GIVEN DATA: Begin
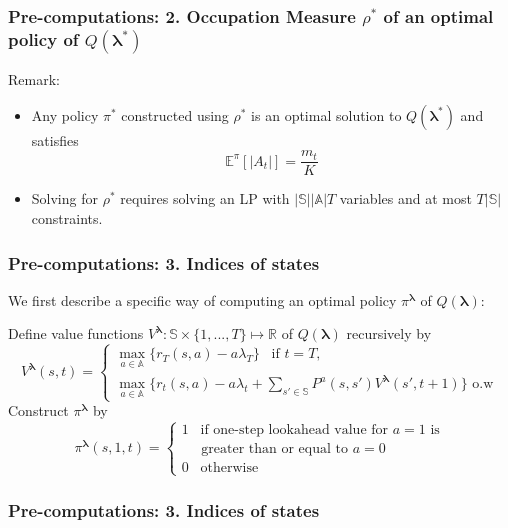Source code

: \documentclass{beamer}
\newcommand{\lambdav}{\pmb{\lambda}}
\newcommand{\substates}{\mathbb{S}}
\newcommand{\subactions}{\mathbb{A}}
\newcommand{\subaction}{a}
\begin{document}
\begin{frame}
\frametitle{Pre-computations: 2. Occupation Measure $\rho^*$ of an optimal policy of $Q(\lambdav^*)$}
Remark: 
\begin{itemize}
\item Any policy $\pi^*$ constructed using $\rho^*$ is an optimal solution to $Q(\lambdav^*)$ and satisfies
\begin{equation}
\mathbb{E}^{\pi}[|A_t|]=\frac{m_t}{K}
\end{equation} 
\item Solving for $\rho^*$ requires solving an LP with $|\substates||\subactions|T$ variables and at most $T|\substates|$ constraints.
\end{itemize}
\end{frame}

\begin{frame}
\frametitle{Pre-computations: 3. Indices of states}

We first describe a specific way of computing an optimal policy $\pi^{\lambdav}$ of $Q(\lambdav)$:

\vspace{0.5cm}
Define value functions $V^{\lambdav}:\substates\times \{1,...,T\}\mapsto \mathbb{R}$ of $Q(\lambdav)$ recursively by
\begin{equation}
V^{\lambdav}(s,t)=
\begin{cases}
	\max_{\subaction\in \subactions}\{r_T(s,a)-a\lambda_T\} \;\;\; \text{if $t=T$,}\\
	\max_{\subaction\in\subactions}\{r_t(s,a)-a\lambda_t+\sum_{s'\in\substates}P^{a}(s,s')V^{\lambdav}(s',t+1)\} \text{ o.w}
\end{cases} 
\end{equation}
Construct $\pi^{\lambdav}$ by
\begin{equation}
\pi^{\lambdav}(s,1,t)=
\begin{cases*}
1\;\;\;\text{if one-step lookahead value for $a=1$ is} \\
\;\;\;\;\;\text{greater than or equal to $a=0$}\\
0 \;\;\;\text{otherwise}
\end{cases*}
\end{equation}
\end{frame}

\begin{frame}
\frametitle{Pre-computations: 3. Indices of states}
\end{frame}
\end{document}
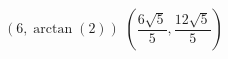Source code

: { $\left( 6, \arctan(2) \right)$ }
{ $\left( \dfrac{6\sqrt{5}}{5}, \dfrac{12\sqrt{5}}{5} \right)$ }
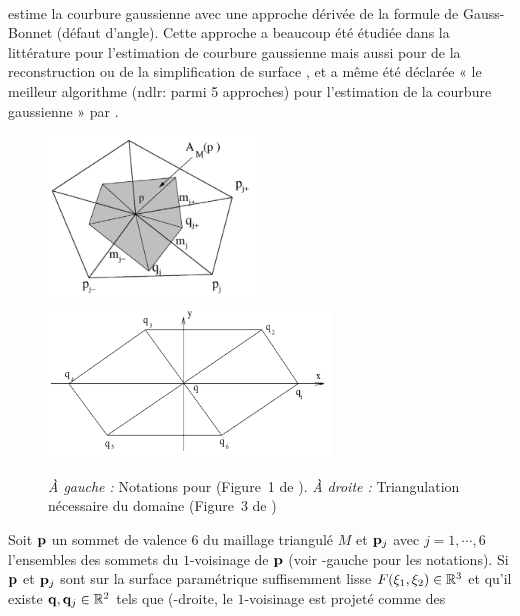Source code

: \paragraph{}
%
 estime la courbure gaussienne avec une approche dérivée de
la formule de Gauss-Bonnet (défaut d'angle). Cette approche a beaucoup été
étudiée dans la littérature pour l'estimation de courbure gaussienne
\cite{Meek2000, Stokely1992} mais aussi pour de la reconstruction \cite{Dyn2001}
ou de la simplification de surface \cite{Kim2002}, et a même été déclarée « le
meilleur algorithme (ndlr: parmi 5 approches) pour l'estimation de la courbure
gaussienne » par .
%
\begin{figure}[ht]
    \begin{center}
      \includegraphics[width=5.5cm]{images/Curvature/Notations_Xu}
      \includegraphics[width=7.5cm]{images/Curvature/Notations_Xu_2}
    \end{center}
    \caption[Notations pour .]{\emph{À gauche :} Notations pour  (Figure~1 de \cite{Xu2006}). \emph{À droite :} Triangulation nécessaire du domaine (Figure~3 de \cite{Xu2006})}
    \label{fig:xu_notations}
\end{figure}
%
Soit $\mathbf{p}$ un sommet de valence $6$ du maillage triangulé $M$ et $\mathbf{p}_j$ avec
$j = 1,\cdots, 6$ l'ensembles des sommets du $1$-voisinage de $\mathbf{p}$ (voir
-gauche pour les notations). Si $\mathbf{p}$ et $\mathbf{p}_j$
sont sur la surface paramétrique suffisemment lisse $F(\xi_1,\xi_2) \in \mathbb{R}^3$ et
qu'il existe $\mathbf{q}, \mathbf{q}_j \in \mathbb{R}^2$ tels que
(-droite, le $1$-voisinage est projeté comme des

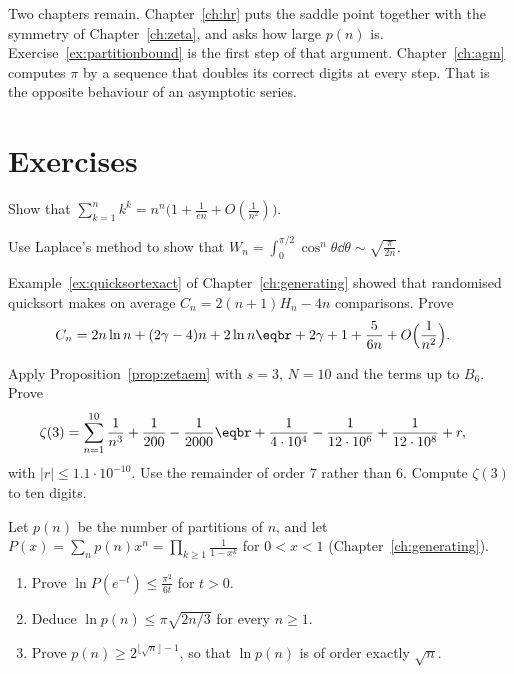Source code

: Two chapters remain. Chapter~\ref{ch:hr} puts the saddle point together with the symmetry of Chapter~\ref{ch:zeta}, and asks how large $p(n)$ is. Exercise~\ref{ex:partitionbound} is the first step of that argument. Chapter~\ref{ch:agm} computes $\pi$ by a sequence that doubles its correct digits at every step. That is the opposite behaviour of an asymptotic series.

\section{Exercises}

\begin{exercise}[$\star$]\label{ex:kk}
Show that $\sum_{k=1}^nk^k=n^n\bigl(1+\frac1{en}+O(\frac1{n^2})\bigr)$.
\end{exercise}

\begin{exercise}[$\star$]\label{ex:wallislaplace}
Use Laplace's method to show that $W_n=\int_0^{\pi/2}\cos^n\theta\dd\theta\sim\sqrt{\frac\pi{2n}}$.
\end{exercise}

\begin{exercise}[$\star\star$]\label{ex:quickexp}
Example~\ref{ex:quicksortexact} of Chapter~\ref{ch:generating} showed that randomised quicksort makes on average $C_n=2(n+1)H_n-4n$ comparisons. Prove
\[
\begin{aligned}C_n&=2n\ln n+(2\gamma-4)n+2\ln n\eqbr+2\gamma+1+\frac5{6n}+O\Bigl(\frac1{n^2}\Bigr).\end{aligned}
\]
\end{exercise}

\begin{exercise}[$\star\star$]\label{ex:zeta3}
Apply Proposition~\ref{prop:zetaem} with $s=3$, $N=10$ and the terms up to $B_6$. Prove
\[
\begin{aligned}\zeta(3)&=\sum_{n=1}^{10}\frac1{n^3}+\frac1{200}-\frac1{2000}\eqbr+\frac1{4\cdot10^4}-\frac1{12\cdot10^6}+\frac1{12\cdot10^8}+r,\end{aligned}
\]
with $|r|\le1.1\cdot10^{-10}$. Use the remainder of order $7$ rather than $6$. Compute $\zeta(3)$ to ten digits.
\end{exercise}

\begin{exercise}[$\star\star$]\label{ex:partitionbound}
Let $p(n)$ be the number of partitions of $n$, and let $P(x)=\sum_np(n)x^n=\prod_{k\ge1}\frac1{1-x^k}$ for $0<x<1$ (Chapter~\ref{ch:generating}).
\begin{enumerate}[label=(\alph*)]
\item Prove $\ln P(e^{-t})\le\frac{\pi^2}{6t}$ for $t>0$.
\item Deduce $\ln p(n)\le\pi\sqrt{2n/3}$ for every $n\ge1$.
\item Prove $p(n)\ge2^{\lfloor\sqrt n\rfloor-1}$, so that $\ln p(n)$ is of order exactly $\sqrt n$.
\end{enumerate}
\end{exercise}

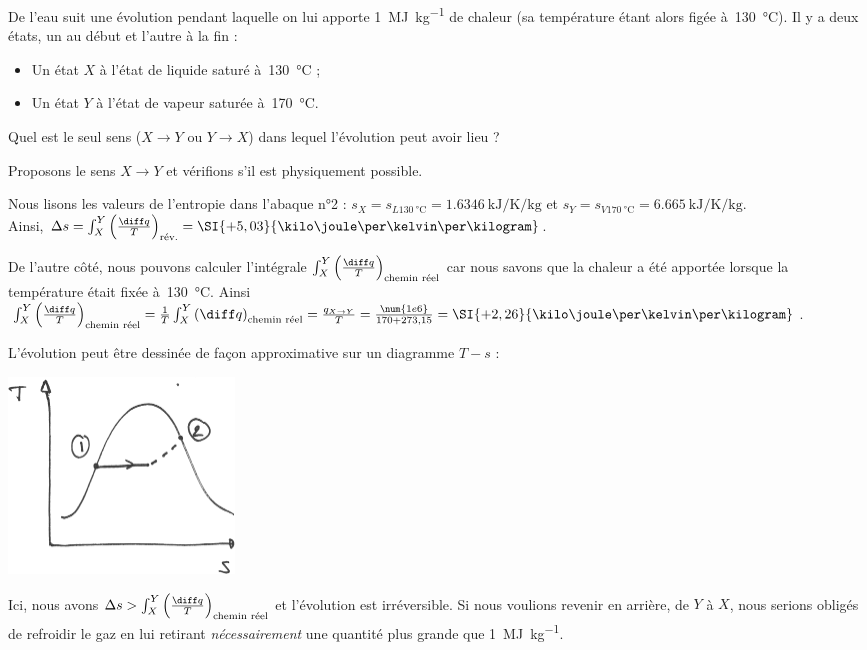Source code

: 		\begin{anexample}
			De l’eau suit une évolution pendant laquelle on lui apporte \SI{1}{\mega\joule\per\kilogram} de chaleur (sa température étant alors figée à~\SI{130}{\degreeCelsius}). Il y a deux états, un au début et l’autre à la fin :
				\begin{itemize}
					\item Un état $X$ à l’état de liquide saturé à~\SI{130}{\degreeCelsius} ;
					\item Un état $Y$ à l’état de vapeur saturée à~\SI{170}{\degreeCelsius}.
				\end{itemize}
			Quel est le seul sens ($X \to Y$ ou $Y \to X$) dans lequel l’évolution peut avoir lieu ?
						
				\begin{answer}
					Proposons le sens $X \to Y$ et vérifions s’il est physiquement possible.
					
					Nous lisons les valeurs de l’entropie dans l’abaque n°2 : $s_X = s_{L \SI{130}{\degreeCelsius}} = \SI{1,6346}{\kilo\joule\per\kelvin\per\kilogram}$ et $s_Y = s_{V \SI{170}{\degreeCelsius}} = \SI{6,665}{\kilo\joule\per\kelvin\per\kilogram}$. \\
					Ainsi, $\Delta s = \int_X^Y \left(\frac{\diff q}{T}\right)_\text{rév.} = \SI{+5,03}{\kilo\joule\per\kelvin\per\kilogram}$.
					
					De l’autre côté, nous pouvons calculer l’intégrale $\int_X^Y \left(\frac{\diff q}{T}\right)_\text{chemin réel}$ car nous savons que la chaleur a été apportée lorsque la température était fixée à~\SI{130}{\degreeCelsius}. Ainsi $\int_X^Y \left(\frac{\diff q}{T}\right)_\text{chemin réel} = \frac{1}{T} \int_X^Y \left(\diff q\right)_\text{chemin réel} = \frac{q_{X\to Y}}{T} = \frac{\num{1e6}}{170+273,15} = \SI{+2,26}{\kilo\joule\per\kelvin\per\kilogram}$.
					
					L’évolution peut être dessinée de façon approximative sur un diagramme $T-s$ :\\
						\begin{center}\includegraphics[width=6cm]{images/ts_example_8.png}\end{center}
					
					Ici, nous avons $\Delta s > \int_X^Y \left(\frac{\diff q}{T}\right)_\text{chemin réel}$ et l’évolution est irréversible. Si nous voulions revenir en arrière, de $Y$ à $X$, nous serions obligés de refroidir le gaz en lui retirant \emph{nécessairement} une quantité plus grande que \SI{1}{\mega\joule\per\kilogram}.
				
				\end{answer}
		\end{anexample}

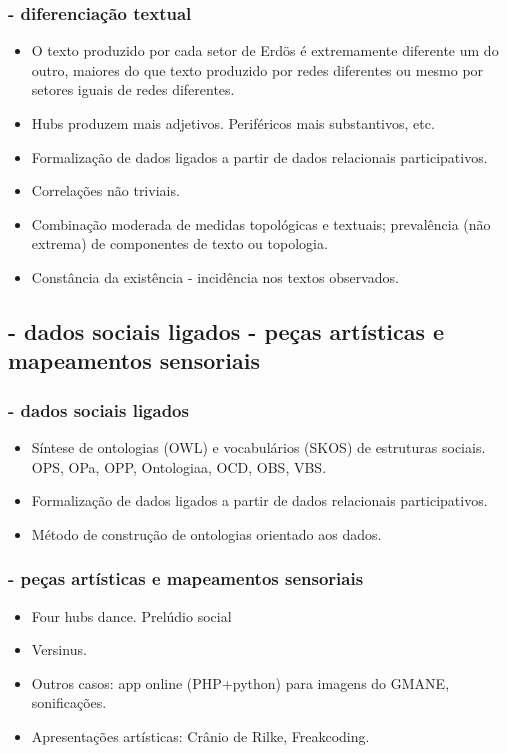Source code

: \documentclass[10pt]{beamer}
\begin{document}
\begin{frame}
\frametitle{- diferenciação textual}
\begin{itemize}
	\item O texto produzido por cada setor de Erdös é extremamente diferente um do outro, maiores do que texto produzido por redes diferentes ou mesmo por setores iguais de redes diferentes.
	\item Hubs produzem mais adjetivos. Periféricos mais substantivos, etc.
	\item Formalização de dados ligados a partir de dados relacionais participativos.
	\item Correlações não triviais.
	\item Combinação moderada de medidas topológicas e textuais; prevalência (não extrema) de componentes de texto ou topologia.
	\item Constância da existência - incidência nos textos observados.
\end{itemize}
\end{frame}

\begin{frame}
\subsection{- dados sociais ligados \;\; - peças artísticas e mapeamentos sensoriais}
\frametitle{- dados sociais ligados}
\begin{itemize}
	\item Síntese de ontologias (OWL) e vocabulários (SKOS) de estruturas sociais. OPS, OPa, OPP, Ontologiaa, OCD, OBS, VBS.
	\item Formalização de dados ligados a partir de dados relacionais participativos.
	\item Método de construção de ontologias orientado aos dados.
\end{itemize}
\end{frame}

\begin{frame}
\frametitle{- peças artísticas e mapeamentos sensoriais}
\begin{itemize}
	\item Four hubs dance. Prelúdio social
	\item Versinus.
	\item Outros casos: app online (PHP+python) para imagens do GMANE, sonificações.
	\item Apresentações artísticas: Crânio de Rilke, Freakcoding.
\end{itemize}
\end{frame}
\end{document}
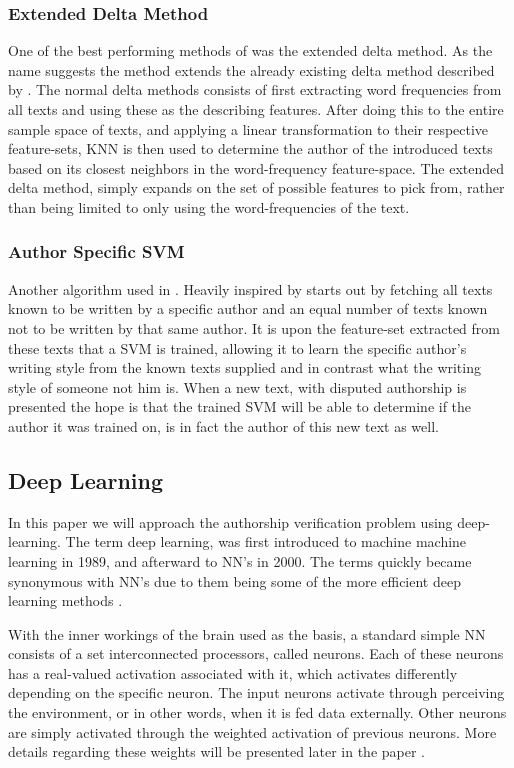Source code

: \subsubsection{Extended Delta Method}

One of the best performing methods of \citet{US} was the extended delta method.
As the name suggests the method extends the already existing delta method
described by \citet{evert2015towards}. The normal delta methods consists of first
extracting word frequencies from all texts and using these as the describing
features. After doing this to the entire sample space of texts, and applying a
linear transformation to their respective feature-sets, \gls{KNN} is then used
to determine the author of the introduced texts based on its closest neighbors
in the word-frequency feature-space. The extended delta method, simply expands
on the set of possible features to pick from, rather than being limited to only
using the word-frequencies of the text.


\subsubsection{Author Specific SVM}

Another algorithm used in \citet{US}. Heavily inspired by \citet{hansen2014}
starts out by fetching all texts known to be written by a specific author and an
equal number of texts known not to be written by that same author. It is upon
the feature-set extracted from these texts that a \gls{SVM} is trained, allowing
it to learn the specific author's writing style from the known texts supplied
and in contrast what the writing style of someone not him is. When a new text,
with disputed authorship is presented the hope is that the trained \gls{SVM}
will be able to determine if the author it was trained on, is in fact the author
of this new text as well.


\subsection{Deep Learning}

In this paper we will approach the authorship verification problem using
deep-learning. The term deep learning, was first introduced to machine machine
learning in 1989, and afterward to \gls{NN}'s in 2000. The terms quickly became
synonymous with \gls{NN}'s due to them being some of the more efficient deep
learning methods \citep{Schmidhuber:2015}.

With the inner workings of the brain used as the basis, a standard simple
\gls{NN} consists of a set interconnected processors, called neurons. Each of
these neurons has a real-valued activation associated with it, which activates
differently depending on the specific neuron. The input neurons activate through
perceiving the environment, or in other words, when it is fed data externally.
Other neurons are simply activated through the weighted activation of previous
neurons. More details regarding these weights will be presented later in the
paper \citep{DBLP:journals/corr/Schmidhuber14}.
GIVEN DATA: End
(YOUR ASSIGNMENT) Copy each line of the records above that carries the word "writing".

(WRITTEN SOLUTION)
it to learn the specific author's writing style from the known texts supplied
and in contrast what the writing style of someone not him is. When a new text,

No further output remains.